Undaunted he continues, “”We had a chat at the Dingobollick Festival near Koala Bottom last month. You must remember. You had a stripey shirt on...”
Where the hell am I? I thought I’d been back home for months. Of course I have! I had a gig last night in London, and I checked into a hotel in Hertfordshire afterwards. The phone is cruelly telling me it’s 4.15 in the morning. The voice within is still talking, sounding like a cross between Rolf Harris and Dame Edna.
“So we wondered if you could give us the lyrics”, it says.
“No. Yes! Of course. Which song was it again?”
“Don’t know the title. It’s about an outlaw. A bandit or something.”
Bandit? A chocolate biscuit? No! Wake up!
“Is it ‘Will of the People?’” I ask.
“Could be. How’s it go?” I recite a bit of the chorus.
“Nah. That’s not it,” he says. “He’s a loner, a bit of a bad lot.”
“Oh, ‘The Big Fear’? All about dogs and badgers?”
Silence on the other end of the phone. “Strewth mate, I don’t think so. It’s definitely a bloke. Fairport Convention did it on their record.”
“Ah! ‘London Danny!’”
“Could be. He gets shot by Apaches at the end!”
“No he doesn’t.”
“He bloody does! And they find a ten-bob note stitched into his underpants ...”
Realisation dawns. “Ah!” I cry. “I know the one you mean. That’s by Steve Tilston! It’s not my song”
“Yes it is! We heard you do it at the Kangaroo Sandwich Festival near Wiggawogga! You had a stripey shirt on...”
“No, really. It was written by Steve Tilston. It’s not my song.”

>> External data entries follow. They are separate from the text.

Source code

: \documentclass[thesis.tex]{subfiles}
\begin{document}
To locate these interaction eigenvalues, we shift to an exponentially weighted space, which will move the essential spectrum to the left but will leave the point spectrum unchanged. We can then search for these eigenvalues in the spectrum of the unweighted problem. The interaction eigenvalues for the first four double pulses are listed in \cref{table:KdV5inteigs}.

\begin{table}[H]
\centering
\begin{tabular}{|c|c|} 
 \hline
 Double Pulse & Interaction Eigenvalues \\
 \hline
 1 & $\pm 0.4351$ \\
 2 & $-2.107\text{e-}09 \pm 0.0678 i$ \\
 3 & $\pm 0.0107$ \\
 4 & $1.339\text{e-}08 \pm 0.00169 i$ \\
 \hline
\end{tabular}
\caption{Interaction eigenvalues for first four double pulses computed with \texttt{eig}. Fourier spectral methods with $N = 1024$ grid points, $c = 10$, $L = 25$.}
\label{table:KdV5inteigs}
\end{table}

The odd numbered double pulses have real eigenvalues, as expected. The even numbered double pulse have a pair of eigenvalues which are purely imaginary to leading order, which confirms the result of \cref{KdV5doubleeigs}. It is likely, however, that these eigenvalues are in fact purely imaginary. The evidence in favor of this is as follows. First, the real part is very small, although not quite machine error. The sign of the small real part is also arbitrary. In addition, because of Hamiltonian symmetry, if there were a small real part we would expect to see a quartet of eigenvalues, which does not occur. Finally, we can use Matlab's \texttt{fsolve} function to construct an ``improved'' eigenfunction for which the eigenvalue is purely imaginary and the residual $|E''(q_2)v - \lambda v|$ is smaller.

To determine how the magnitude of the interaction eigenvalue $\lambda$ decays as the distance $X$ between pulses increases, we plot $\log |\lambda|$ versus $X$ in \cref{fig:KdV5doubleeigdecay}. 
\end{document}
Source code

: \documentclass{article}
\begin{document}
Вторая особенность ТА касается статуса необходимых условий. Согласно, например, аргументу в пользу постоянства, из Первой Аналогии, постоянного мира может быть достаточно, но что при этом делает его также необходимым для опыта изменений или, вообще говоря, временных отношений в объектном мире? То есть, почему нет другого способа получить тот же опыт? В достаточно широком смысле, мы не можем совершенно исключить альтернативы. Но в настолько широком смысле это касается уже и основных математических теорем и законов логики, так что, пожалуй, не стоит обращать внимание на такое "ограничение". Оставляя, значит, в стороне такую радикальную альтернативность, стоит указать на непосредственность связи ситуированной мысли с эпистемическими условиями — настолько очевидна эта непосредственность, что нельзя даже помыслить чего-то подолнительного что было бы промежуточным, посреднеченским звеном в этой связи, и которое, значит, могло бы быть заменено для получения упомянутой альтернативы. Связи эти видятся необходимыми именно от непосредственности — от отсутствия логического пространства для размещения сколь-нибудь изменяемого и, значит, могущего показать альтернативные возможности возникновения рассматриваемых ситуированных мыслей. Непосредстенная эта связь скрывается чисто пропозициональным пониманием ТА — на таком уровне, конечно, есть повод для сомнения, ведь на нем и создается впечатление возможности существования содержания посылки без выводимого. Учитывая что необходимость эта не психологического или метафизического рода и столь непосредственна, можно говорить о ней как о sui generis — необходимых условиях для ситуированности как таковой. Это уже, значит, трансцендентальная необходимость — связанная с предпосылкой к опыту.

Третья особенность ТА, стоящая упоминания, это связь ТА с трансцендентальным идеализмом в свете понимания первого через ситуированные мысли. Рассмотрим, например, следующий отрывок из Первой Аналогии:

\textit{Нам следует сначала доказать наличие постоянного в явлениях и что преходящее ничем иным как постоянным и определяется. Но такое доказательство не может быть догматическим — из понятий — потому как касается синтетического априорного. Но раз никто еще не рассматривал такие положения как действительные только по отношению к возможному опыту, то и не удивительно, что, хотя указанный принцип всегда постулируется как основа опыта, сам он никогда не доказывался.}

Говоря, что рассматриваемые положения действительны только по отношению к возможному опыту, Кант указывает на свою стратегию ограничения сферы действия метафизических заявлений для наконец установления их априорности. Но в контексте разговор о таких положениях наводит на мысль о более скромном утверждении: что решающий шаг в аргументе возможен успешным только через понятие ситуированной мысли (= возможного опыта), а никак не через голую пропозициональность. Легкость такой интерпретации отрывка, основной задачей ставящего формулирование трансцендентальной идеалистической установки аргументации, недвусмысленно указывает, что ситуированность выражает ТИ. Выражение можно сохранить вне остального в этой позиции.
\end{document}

I hear him turn and speak to someone nearby. “He says it’s by some bloke called Pete Wilson...”
“STEVE TILSTON!” I shriek.
“OK, mate, keep your hair on! It’s just the words we need. We have an arrangement sorted, lager-phone, didge, the full caboodle. You got a phone number for this bloke?”
It’s twenty-five past four in the morning. This is all Tilston’s fault! He shouldn’t write such good songs. I’m awake, and Tilston’s still asleep. It’s not fair. His number is in my Filofax, not three feet away. I just have to open it up...
No. I can’t do it. Not to Steve. He’s too nice a bloke. I direct them to his website, and bid them goodbye. But hey, Steve. Expect my call. I’m not saying when, but it will be early.